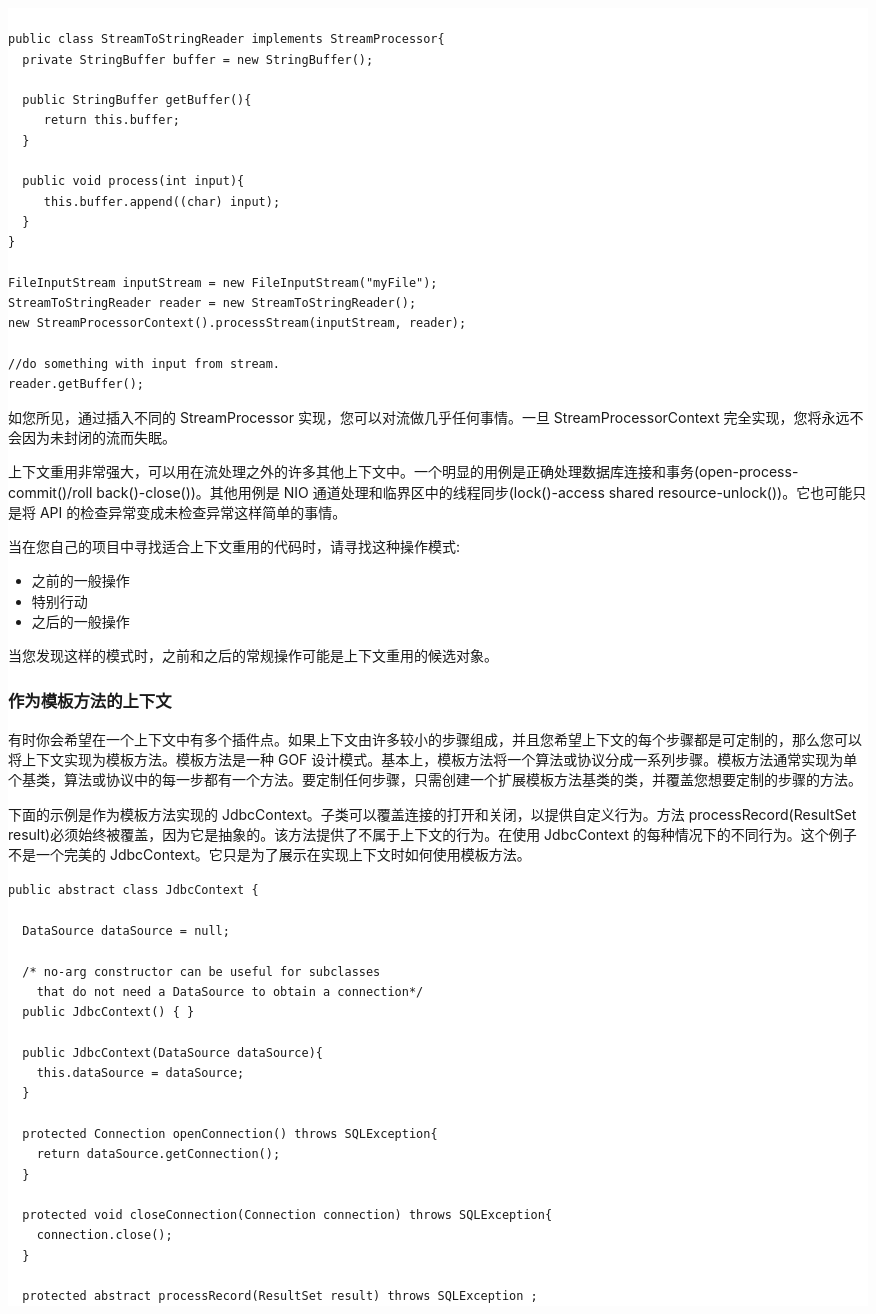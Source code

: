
 ```

public class StreamToStringReader implements StreamProcessor{
  private StringBuffer buffer = new StringBuffer();

  public StringBuffer getBuffer(){
     return this.buffer;
  }

  public void process(int input){
     this.buffer.append((char) input);
  }
}

FileInputStream inputStream = new FileInputStream("myFile");
StreamToStringReader reader = new StreamToStringReader();
new StreamProcessorContext().processStream(inputStream, reader);

//do something with input from stream.
reader.getBuffer();

```

如您所见，通过插入不同的 StreamProcessor 实现，您可以对流做几乎任何事情。一旦 StreamProcessorContext 完全实现，您将永远不会因为未封闭的流而失眠。

上下文重用非常强大，可以用在流处理之外的许多其他上下文中。一个明显的用例是正确处理数据库连接和事务(open-process-commit()/roll back()-close())。其他用例是 NIO 通道处理和临界区中的线程同步(lock()-access shared resource-unlock())。它也可能只是将 API 的检查异常变成未检查异常这样简单的事情。

当在您自己的项目中寻找适合上下文重用的代码时，请寻找这种操作模式:

*   之前的一般操作
*   特别行动
*   之后的一般操作

当您发现这样的模式时，之前和之后的常规操作可能是上下文重用的候选对象。

### 作为模板方法的上下文

有时你会希望在一个上下文中有多个插件点。如果上下文由许多较小的步骤组成，并且您希望上下文的每个步骤都是可定制的，那么您可以将上下文实现为模板方法。模板方法是一种 GOF 设计模式。基本上，模板方法将一个算法或协议分成一系列步骤。模板方法通常实现为单个基类，算法或协议中的每一步都有一个方法。要定制任何步骤，只需创建一个扩展模板方法基类的类，并覆盖您想要定制的步骤的方法。

下面的示例是作为模板方法实现的 JdbcContext。子类可以覆盖连接的打开和关闭，以提供自定义行为。方法 processRecord(ResultSet result)必须始终被覆盖，因为它是抽象的。该方法提供了不属于上下文的行为。在使用 JdbcContext 的每种情况下的不同行为。这个例子不是一个完美的 JdbcContext。它只是为了展示在实现上下文时如何使用模板方法。

```
public abstract class JdbcContext {

  DataSource dataSource = null;

  /* no-arg constructor can be useful for subclasses 
    that do not need a DataSource to obtain a connection*/
  public JdbcContext() { }

  public JdbcContext(DataSource dataSource){
    this.dataSource = dataSource;
  }

  protected Connection openConnection() throws SQLException{
    return dataSource.getConnection();
  }

  protected void closeConnection(Connection connection) throws SQLException{
    connection.close();
  }

  protected abstract processRecord(ResultSet result) throws SQLException ; 

```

**Activity**
Only a number belongs in the answer: state how many lines of the entries above hold "StreamProcessorContext".

**Expected answer**
2